Have you ever had one of those days where nothing actually goes wrong…

but you still feel like you’re quietly falling apart?

Not because of a crisis.

Not because of a fight.

Just… because you’ve been running on empty for too long.

And one small moment finally makes it obvious.

That was me recently.

I work in a multinational company in Shanghai.

Right now, I’m deep in year-end review season.

So my days look like this:

Updating numbers.

Reworking slides.

Rewriting the story of a PowerPoint deck that’s already on version 17.

It’s not hard work in the traditional sense.

But it’s the kind of work that slowly drains you.

Not dramatically.

Just… quietly.

At the same time, I’ve been dealing with a cross-team project that’s been surprisingly exhausting.

Not because anyone is difficult in a personal way.

In fact, the other person isn’t a bad colleague at all.

But every interaction feels like dragging something heavy through mud.

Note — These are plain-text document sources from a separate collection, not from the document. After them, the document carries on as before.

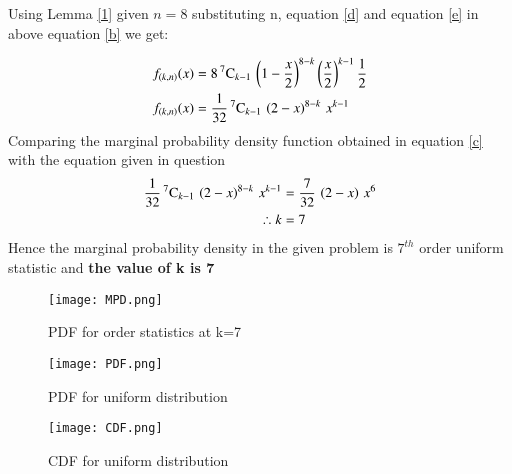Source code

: \documentclass[journal,12pt,twocolumn]{IEEEtran}
\begin{document}
Using Lemma \eqref{1} given $n=8$ substituting n, equation \eqref{d} and equation \eqref{e}  in above equation \eqref{b} we get:

\begin{align}
f_{(k,n)}(x) &= 8\,{}^{7}\mathrm{C}_{k-1}\,\left(1-\dfrac{x}{2}\right)^{8-k}\left(\dfrac{x}{2}\right)^{k-1} \dfrac{1}{2} \\
f_{(k,n)}(x) &= \dfrac{1}{32}\,{}^{7}\mathrm{C}_{k-1}\,\left(2-x\right)^{8-k}\,x^{k-1} \label{c} 
\end{align}
Comparing the marginal probability density function obtained in equation \eqref{c} with the equation given in question
\begin{align}
\dfrac{1}{32}\,{}^{7}\mathrm{C}_{k-1}\,\left(2-x\right)^{8-k}\,x^{k-1} &= \dfrac{7}{32}\,\left(2-x\right)\,x^6 \\
\therefore k &= 7 
\end{align}
Hence the marginal probability density in the given problem is $7^{th}$ order uniform statistic and \textbf{the value of k is 7}

\begin{figure}[htp]
    \centering
    \texttt{[image: MPD.png]}
    \label{fig:maginal probability density}
    \caption{PDF for order statistics at k=7}

    \centering
    \texttt{[image: PDF.png]}
    \label{fig:PDF  of X}
    \caption{PDF for uniform distribution}
   
    \centering
    \texttt{[image: CDF.png]}
    \label{fig:CDF of X}
    \caption{CDF for uniform distribution}
\end{figure}
\end{document}

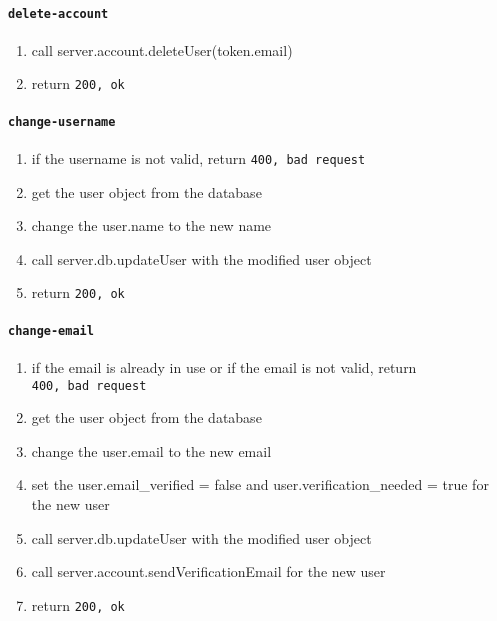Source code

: \hypertarget{delete-account}{%
\paragraph{\texorpdfstring{\texttt{delete-account}}{delete-account}}\label{delete-account}}

\begin{enumerate}
\def\labelenumi{\arabic{enumi}.}
\item
  call server.account.deleteUser(token.email)
\item
  return \texttt{200,\ ok}
\end{enumerate}

\hypertarget{change-username}{%
\paragraph{\texorpdfstring{\texttt{change-username}}{change-username}}\label{change-username}}

\begin{enumerate}
\def\labelenumi{\arabic{enumi}.}
\item
  if the username is not valid, return \texttt{400,\ bad\ request}
\item
  get the user object from the database
\item
  change the user.name to the new name
\item
  call server.db.updateUser with the modified user object
\item
  return \texttt{200,\ ok}
\end{enumerate}

\hypertarget{change-email}{%
\paragraph{\texorpdfstring{\texttt{change-email}}{change-email}}\label{change-email}}

\begin{enumerate}
\def\labelenumi{\arabic{enumi}.}
\item
  if the email is already in use or if the email is not valid, return
  \texttt{400,\ bad\ request}
\item
  get the user object from the database
\item
  change the user.email to the new email
\item
  set the user.email\_verified = false and user.verification\_needed =
  true for the new user
\item
  call server.db.updateUser with the modified user object
\item
  call server.account.sendVerificationEmail for the new user
\item
  return \texttt{200,\ ok}
\end{enumerate}

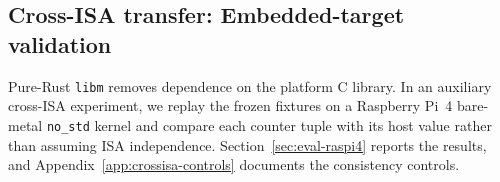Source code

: \subsection{Cross-ISA transfer: Embedded-target validation}
\label{sec:meth-crossisa}
Pure-Rust \texttt{libm} removes dependence on the platform C library. In an auxiliary
cross-ISA experiment, we replay the frozen fixtures on a Raspberry Pi~4 bare-metal
\texttt{no\_std} kernel and compare each counter
tuple with its host value rather than assuming ISA independence. Section~\ref{sec:eval-raspi4}
reports the results, and Appendix~\ref{app:crossisa-controls} documents the consistency controls.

You move a little forward… then you get stuck again.

Everything needs clarification.

Everything needs follow-up.

Everything needs to be explained twice.

And you can’t really stop.

So you just keep going.

And from the outside, it doesn’t even look like much.

You’re just sitting there.

Answering emails.

Answering messages.

Jumping between meetings.

But internally… it’s a different story.

Your energy is gone long before the day ends.

And I felt it spill over a little.

Nothing dramatic.

No argument.

No breakdown.

Just a small moment where my frustration showed in the open office space.

Enough for people to notice.

And immediately, I thought:

“Am I becoming the kind of colleague I used to dislike?”

You know the type.

The person who sighs too loudly.

Who brings the whole room’s energy down.

Who feels… heavy to be around.

I used to really judge that.

Now I get it.

Most people aren’t like that because they want to be.

They’re just tired.

More tired than they know how to hide.

The part I actually regret happened later.

A senior leader checked in on me.

Just a casual “how are things going?”

She was being kind.

Supportive, even.

I started explaining some of the issues.

Probably too much.

Because I was already tired, I kept going deeper than I should’ve.

More detail.

More context.

More emotion than I planned to show.

Then she said something very reasonable:

“Maybe these are things to align with your line manager first.”

And without thinking, I said:

“I have raised some of these before, but I don’t feel they’ve really been resolved.”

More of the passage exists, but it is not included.